Take this scenario: you have just received your first weapon. You must turn around and proceed down the hallway you arrived in. At the end of the hallway is a sign with arrows pointing to Executive Affairs and Central Executive. Placed at the end of the corridor, you have plenty of time to recognise and understand what the sign is indicating. Turn the next corner, and a ghostly apparition of your predecessor fills the screen, his form perfectly frames the next sign pointing to Central Executive. If you’ve been paying even a little bit of attention then you will already understand that the environment will point you to where you need to go.
Is it unrealistic? Sure, I’ve never seen a government building with such clear signage in my life. I had to go to a public hospital in Germany last year. It wasn’t a “call an ambulance” emergency, but my hand was leaving a trail blood as the makeshift bandage had long-since been saturated. From the entrance, it was nearly a fifteen minute walk to the emergency section. No signs, no clear path, and even asking for directions proved useless as the people working on the paediatric side of the hospital had no idea how to reach the emergency clinic. Following an EMT, I found that there was no direct path: I had to take a service elevator, cut through a garden, and circle a parking lot to cross the hospital campus. If you charted my path and turned it into a level for Control, playtesters would immediately tell you that it was confounding and had poor wayfinding. I don’t know, maybe I’m just uniquely keyed in to any large office building with adequate signage, but Control’s layout and markings never left me wondering where to go next. On top of that, in the early game Jesse will often offer reminders when she herself spots signs, helping notify the player that they should pay attention as well.

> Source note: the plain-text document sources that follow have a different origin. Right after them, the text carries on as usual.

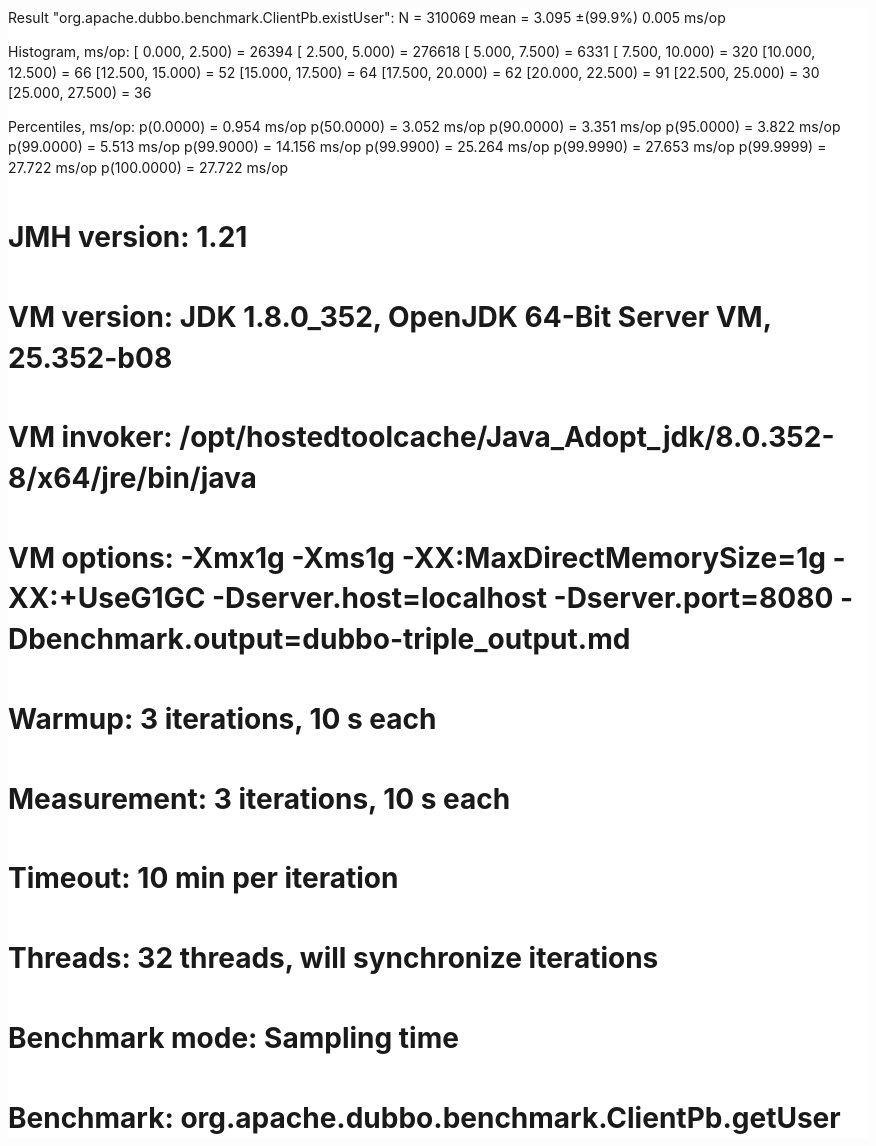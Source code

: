 

Result "org.apache.dubbo.benchmark.ClientPb.existUser":
  N = 310069
  mean =      3.095 ±(99.9%) 0.005 ms/op

  Histogram, ms/op:
    [ 0.000,  2.500) = 26394 
    [ 2.500,  5.000) = 276618 
    [ 5.000,  7.500) = 6331 
    [ 7.500, 10.000) = 320 
    [10.000, 12.500) = 66 
    [12.500, 15.000) = 52 
    [15.000, 17.500) = 64 
    [17.500, 20.000) = 62 
    [20.000, 22.500) = 91 
    [22.500, 25.000) = 30 
    [25.000, 27.500) = 36 

  Percentiles, ms/op:
      p(0.0000) =      0.954 ms/op
     p(50.0000) =      3.052 ms/op
     p(90.0000) =      3.351 ms/op
     p(95.0000) =      3.822 ms/op
     p(99.0000) =      5.513 ms/op
     p(99.9000) =     14.156 ms/op
     p(99.9900) =     25.264 ms/op
     p(99.9990) =     27.653 ms/op
     p(99.9999) =     27.722 ms/op
    p(100.0000) =     27.722 ms/op


# JMH version: 1.21
# VM version: JDK 1.8.0_352, OpenJDK 64-Bit Server VM, 25.352-b08
# VM invoker: /opt/hostedtoolcache/Java_Adopt_jdk/8.0.352-8/x64/jre/bin/java
# VM options: -Xmx1g -Xms1g -XX:MaxDirectMemorySize=1g -XX:+UseG1GC -Dserver.host=localhost -Dserver.port=8080 -Dbenchmark.output=dubbo-triple_output.md
# Warmup: 3 iterations, 10 s each
# Measurement: 3 iterations, 10 s each
# Timeout: 10 min per iteration
# Threads: 32 threads, will synchronize iterations
# Benchmark mode: Sampling time
# Benchmark: org.apache.dubbo.benchmark.ClientPb.getUser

In conclusion: the game shows Remedy’s usual care and attention to crafting a cohesive experience with a beautiful dovetailing of gameplay and narrative. This is not a retread, Control feels as unique as their previous games. The commonality is the careful usage of setting, plot, and moment-to-moment gameplay to achieve an overarching goal. As effective as Alan Wake’s gameplay mimicking the story’s genre-hopping from thriller, to horror, to action, Control is a holistically complete experience and can teach a great many game design lessons.